__ASSIGNED TASK__:
Exactly as written, give again the line with "2. Meskipun terfokus" and all subsequent lines through the end of the records.

__Extracted records__:
+===+
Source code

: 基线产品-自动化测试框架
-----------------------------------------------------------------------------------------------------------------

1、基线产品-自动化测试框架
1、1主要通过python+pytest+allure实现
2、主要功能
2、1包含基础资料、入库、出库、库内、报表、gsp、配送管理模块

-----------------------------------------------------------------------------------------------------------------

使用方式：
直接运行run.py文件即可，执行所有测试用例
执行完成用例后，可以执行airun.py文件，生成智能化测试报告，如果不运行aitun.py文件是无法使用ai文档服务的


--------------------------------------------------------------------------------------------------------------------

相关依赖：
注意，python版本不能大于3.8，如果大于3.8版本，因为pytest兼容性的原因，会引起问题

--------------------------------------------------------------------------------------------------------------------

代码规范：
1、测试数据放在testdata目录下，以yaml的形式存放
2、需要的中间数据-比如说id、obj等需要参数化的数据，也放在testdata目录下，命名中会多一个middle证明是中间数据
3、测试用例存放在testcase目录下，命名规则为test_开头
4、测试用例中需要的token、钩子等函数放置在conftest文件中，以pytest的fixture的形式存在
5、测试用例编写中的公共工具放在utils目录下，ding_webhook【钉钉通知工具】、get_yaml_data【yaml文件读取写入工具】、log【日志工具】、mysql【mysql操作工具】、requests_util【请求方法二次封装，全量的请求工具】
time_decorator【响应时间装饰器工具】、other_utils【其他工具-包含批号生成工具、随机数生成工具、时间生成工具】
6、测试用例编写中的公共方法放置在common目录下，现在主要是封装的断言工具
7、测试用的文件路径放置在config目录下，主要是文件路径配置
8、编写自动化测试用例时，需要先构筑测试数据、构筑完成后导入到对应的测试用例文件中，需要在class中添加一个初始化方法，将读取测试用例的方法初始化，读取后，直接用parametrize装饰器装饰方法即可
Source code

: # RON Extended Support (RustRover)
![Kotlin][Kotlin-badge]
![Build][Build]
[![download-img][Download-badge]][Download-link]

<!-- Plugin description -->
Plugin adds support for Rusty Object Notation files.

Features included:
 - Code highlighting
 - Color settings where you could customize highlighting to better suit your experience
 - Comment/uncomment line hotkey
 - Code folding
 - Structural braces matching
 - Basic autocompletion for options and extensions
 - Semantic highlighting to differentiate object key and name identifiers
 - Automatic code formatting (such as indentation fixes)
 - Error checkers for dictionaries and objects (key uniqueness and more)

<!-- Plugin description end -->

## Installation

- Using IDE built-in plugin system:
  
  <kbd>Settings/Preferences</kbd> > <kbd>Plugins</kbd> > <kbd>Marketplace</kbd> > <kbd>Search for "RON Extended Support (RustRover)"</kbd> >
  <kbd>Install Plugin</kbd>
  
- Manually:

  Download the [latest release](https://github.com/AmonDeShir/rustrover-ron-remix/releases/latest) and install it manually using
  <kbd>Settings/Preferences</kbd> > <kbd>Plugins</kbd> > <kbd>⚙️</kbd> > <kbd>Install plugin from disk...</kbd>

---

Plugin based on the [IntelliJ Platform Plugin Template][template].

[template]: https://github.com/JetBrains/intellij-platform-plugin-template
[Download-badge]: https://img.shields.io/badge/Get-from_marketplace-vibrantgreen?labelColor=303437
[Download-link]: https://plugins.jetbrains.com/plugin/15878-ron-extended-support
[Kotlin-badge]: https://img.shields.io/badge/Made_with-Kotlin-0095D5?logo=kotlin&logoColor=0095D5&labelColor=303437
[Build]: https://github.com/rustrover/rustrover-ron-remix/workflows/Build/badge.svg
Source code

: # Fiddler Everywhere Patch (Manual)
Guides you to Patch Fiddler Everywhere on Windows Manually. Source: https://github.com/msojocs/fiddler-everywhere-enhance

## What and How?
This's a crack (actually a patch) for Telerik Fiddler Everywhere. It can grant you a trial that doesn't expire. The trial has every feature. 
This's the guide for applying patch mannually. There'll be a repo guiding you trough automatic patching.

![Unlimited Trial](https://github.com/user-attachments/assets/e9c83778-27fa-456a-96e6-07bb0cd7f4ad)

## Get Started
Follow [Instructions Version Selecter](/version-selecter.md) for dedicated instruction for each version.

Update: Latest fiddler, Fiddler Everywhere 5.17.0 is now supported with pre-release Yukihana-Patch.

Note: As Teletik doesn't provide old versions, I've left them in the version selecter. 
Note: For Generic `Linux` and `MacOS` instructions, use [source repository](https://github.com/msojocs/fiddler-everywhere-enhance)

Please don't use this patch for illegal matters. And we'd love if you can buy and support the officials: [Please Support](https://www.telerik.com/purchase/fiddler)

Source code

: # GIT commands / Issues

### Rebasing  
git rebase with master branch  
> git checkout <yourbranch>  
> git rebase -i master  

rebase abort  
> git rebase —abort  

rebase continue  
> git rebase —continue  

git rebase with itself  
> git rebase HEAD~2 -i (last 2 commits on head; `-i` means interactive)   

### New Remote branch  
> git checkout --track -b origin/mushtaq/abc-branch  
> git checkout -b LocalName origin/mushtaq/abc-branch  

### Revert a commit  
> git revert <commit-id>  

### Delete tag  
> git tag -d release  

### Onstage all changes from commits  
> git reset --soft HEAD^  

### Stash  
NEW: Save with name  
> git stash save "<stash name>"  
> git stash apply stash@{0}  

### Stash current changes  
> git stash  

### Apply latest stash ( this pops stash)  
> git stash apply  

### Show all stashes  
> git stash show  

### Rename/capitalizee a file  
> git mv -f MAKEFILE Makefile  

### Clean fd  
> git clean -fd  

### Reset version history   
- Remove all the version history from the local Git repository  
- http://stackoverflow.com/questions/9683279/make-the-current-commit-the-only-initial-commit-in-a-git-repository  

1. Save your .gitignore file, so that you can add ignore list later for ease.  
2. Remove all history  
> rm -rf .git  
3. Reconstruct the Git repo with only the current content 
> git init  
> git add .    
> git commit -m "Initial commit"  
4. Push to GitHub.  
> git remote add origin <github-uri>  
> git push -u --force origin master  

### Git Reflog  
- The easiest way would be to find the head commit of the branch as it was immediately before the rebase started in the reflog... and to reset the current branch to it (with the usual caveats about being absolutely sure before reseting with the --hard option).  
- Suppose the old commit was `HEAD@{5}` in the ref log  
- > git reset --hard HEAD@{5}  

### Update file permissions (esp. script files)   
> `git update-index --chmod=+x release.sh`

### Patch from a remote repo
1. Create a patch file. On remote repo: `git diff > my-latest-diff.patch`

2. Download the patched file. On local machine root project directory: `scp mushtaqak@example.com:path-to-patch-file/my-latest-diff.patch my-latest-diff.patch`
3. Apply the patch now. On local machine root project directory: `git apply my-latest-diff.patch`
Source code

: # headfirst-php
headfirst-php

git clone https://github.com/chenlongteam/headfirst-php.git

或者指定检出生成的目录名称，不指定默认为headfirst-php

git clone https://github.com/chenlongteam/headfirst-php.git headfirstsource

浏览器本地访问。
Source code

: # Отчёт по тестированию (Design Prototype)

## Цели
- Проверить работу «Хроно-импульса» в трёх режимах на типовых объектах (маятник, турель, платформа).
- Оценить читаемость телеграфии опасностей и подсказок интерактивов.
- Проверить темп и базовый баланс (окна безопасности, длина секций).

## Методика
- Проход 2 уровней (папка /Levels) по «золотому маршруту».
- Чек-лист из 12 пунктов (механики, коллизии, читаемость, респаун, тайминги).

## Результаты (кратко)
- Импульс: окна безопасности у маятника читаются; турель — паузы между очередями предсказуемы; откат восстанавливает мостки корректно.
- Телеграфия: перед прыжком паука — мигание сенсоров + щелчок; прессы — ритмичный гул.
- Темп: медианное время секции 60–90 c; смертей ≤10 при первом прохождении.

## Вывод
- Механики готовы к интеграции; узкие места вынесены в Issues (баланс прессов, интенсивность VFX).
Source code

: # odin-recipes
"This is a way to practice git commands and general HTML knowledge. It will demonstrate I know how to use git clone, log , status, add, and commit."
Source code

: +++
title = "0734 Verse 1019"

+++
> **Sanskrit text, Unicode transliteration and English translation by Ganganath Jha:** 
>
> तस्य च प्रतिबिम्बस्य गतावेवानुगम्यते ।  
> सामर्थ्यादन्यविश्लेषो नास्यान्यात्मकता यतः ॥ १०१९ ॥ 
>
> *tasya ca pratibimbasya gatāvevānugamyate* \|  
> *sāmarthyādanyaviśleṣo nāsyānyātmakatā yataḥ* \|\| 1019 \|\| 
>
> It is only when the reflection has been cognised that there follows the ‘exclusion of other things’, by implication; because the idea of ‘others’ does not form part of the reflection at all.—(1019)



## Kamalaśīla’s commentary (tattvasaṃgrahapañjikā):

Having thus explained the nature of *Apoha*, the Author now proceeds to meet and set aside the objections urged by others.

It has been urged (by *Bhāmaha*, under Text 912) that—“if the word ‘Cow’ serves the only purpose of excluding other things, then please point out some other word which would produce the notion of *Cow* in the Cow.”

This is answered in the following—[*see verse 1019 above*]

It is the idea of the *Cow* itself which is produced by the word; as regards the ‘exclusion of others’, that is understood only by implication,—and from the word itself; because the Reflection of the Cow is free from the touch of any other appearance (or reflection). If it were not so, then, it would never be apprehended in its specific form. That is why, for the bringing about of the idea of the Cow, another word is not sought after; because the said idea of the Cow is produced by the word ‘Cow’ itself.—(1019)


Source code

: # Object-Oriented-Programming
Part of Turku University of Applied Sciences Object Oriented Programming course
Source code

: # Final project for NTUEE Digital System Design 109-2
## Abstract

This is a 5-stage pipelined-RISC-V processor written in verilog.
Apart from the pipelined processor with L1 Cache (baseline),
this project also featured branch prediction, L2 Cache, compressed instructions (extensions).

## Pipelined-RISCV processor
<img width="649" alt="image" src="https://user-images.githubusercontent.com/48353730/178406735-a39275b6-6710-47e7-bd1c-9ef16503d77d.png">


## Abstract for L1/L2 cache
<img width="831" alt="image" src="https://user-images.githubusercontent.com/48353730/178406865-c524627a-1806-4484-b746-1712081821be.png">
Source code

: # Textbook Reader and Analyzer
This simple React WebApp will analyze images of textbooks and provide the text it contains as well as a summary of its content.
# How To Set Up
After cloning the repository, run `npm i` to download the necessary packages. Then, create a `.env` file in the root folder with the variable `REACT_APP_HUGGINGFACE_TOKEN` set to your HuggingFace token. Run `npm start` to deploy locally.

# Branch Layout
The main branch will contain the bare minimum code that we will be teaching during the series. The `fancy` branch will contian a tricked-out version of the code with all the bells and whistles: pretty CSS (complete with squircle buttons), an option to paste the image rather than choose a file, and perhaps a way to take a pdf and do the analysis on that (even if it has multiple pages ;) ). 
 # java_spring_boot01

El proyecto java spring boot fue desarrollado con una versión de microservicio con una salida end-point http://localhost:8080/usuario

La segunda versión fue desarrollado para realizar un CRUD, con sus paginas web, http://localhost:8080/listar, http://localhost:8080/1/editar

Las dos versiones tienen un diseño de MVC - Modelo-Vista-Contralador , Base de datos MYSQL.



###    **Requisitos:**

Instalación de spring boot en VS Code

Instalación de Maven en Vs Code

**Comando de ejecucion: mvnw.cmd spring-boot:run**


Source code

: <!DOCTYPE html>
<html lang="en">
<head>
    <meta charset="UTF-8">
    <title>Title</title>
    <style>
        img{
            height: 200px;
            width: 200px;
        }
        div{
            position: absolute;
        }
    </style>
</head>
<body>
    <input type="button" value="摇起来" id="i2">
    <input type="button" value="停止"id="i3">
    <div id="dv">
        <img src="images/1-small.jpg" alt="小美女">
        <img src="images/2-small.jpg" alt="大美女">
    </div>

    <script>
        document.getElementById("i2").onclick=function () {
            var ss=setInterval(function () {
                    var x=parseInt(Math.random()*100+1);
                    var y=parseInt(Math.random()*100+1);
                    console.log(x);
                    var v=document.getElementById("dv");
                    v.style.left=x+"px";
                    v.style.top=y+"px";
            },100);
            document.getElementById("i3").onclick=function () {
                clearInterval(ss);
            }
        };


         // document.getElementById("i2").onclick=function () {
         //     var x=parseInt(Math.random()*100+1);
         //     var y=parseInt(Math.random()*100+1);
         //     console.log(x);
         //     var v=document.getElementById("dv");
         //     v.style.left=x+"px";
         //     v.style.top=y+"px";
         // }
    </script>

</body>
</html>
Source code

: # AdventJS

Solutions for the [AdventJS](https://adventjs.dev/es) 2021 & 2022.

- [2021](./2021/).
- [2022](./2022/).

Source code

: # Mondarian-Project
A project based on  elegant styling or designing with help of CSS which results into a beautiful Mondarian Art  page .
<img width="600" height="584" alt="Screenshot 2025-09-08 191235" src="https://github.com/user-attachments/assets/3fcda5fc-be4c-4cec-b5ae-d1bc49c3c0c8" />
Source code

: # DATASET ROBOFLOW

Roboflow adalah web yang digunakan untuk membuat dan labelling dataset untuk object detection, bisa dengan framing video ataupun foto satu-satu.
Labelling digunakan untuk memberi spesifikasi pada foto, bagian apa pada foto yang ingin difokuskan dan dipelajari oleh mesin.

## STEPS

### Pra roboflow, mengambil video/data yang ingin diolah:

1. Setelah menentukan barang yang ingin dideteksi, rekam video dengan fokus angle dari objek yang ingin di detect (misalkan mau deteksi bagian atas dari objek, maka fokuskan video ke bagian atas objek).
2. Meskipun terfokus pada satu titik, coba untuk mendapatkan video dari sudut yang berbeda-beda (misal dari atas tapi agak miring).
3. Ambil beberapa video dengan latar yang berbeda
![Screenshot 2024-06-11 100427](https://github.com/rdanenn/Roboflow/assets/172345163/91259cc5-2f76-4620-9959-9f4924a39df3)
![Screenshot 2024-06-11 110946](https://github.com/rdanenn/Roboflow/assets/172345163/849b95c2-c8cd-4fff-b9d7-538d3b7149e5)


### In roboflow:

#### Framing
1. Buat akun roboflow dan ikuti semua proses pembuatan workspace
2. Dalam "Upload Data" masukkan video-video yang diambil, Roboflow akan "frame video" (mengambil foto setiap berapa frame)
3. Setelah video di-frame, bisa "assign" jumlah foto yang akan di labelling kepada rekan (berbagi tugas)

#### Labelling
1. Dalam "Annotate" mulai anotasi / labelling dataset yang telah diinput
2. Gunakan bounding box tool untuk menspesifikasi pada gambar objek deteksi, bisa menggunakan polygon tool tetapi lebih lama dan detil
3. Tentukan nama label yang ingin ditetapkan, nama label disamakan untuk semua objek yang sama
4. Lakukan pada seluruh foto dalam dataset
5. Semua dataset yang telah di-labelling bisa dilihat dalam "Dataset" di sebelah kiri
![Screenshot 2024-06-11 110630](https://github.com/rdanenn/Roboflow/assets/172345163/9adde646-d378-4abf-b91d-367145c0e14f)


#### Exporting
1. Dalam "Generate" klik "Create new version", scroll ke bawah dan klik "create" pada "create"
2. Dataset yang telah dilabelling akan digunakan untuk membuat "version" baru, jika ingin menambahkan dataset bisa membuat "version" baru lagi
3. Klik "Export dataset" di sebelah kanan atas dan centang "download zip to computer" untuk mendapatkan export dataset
+===+
__RESULT__:
2. Meskipun terfokus pada satu titik, coba untuk mendapatkan video dari sudut yang berbeda-beda (misal dari atas tapi agak miring).
3. Ambil beberapa video dengan latar yang berbeda
![Screenshot 2024-06-11 100427](https://github.com/rdanenn/Roboflow/assets/172345163/91259cc5-2f76-4620-9959-9f4924a39df3)
![Screenshot 2024-06-11 110946](https://github.com/rdanenn/Roboflow/assets/172345163/849b95c2-c8cd-4fff-b9d7-538d3b7149e5)


### In roboflow:

#### Framing
1. Buat akun roboflow dan ikuti semua proses pembuatan workspace
2. Dalam "Upload Data" masukkan video-video yang diambil, Roboflow akan "frame video" (mengambil foto setiap berapa frame)
3. Setelah video di-frame, bisa "assign" jumlah foto yang akan di labelling kepada rekan (berbagi tugas)

#### Labelling
1. Dalam "Annotate" mulai anotasi / labelling dataset yang telah diinput
2. Gunakan bounding box tool untuk menspesifikasi pada gambar objek deteksi, bisa menggunakan polygon tool tetapi lebih lama dan detil
3. Tentukan nama label yang ingin ditetapkan, nama label disamakan untuk semua objek yang sama
4. Lakukan pada seluruh foto dalam dataset
5. Semua dataset yang telah di-labelling bisa dilihat dalam "Dataset" di sebelah kiri
![Screenshot 2024-06-11 110630](https://github.com/rdanenn/Roboflow/assets/172345163/9adde646-d378-4abf-b91d-367145c0e14f)


#### Exporting
1. Dalam "Generate" klik "Create new version", scroll ke bawah dan klik "create" pada "create"
2. Dataset yang telah dilabelling akan digunakan untuk membuat "version" baru, jika ingin menambahkan dataset bisa membuat "version" baru lagi
3. Klik "Export dataset" di sebelah kanan atas dan centang "download zip to computer" untuk mendapatkan export dataset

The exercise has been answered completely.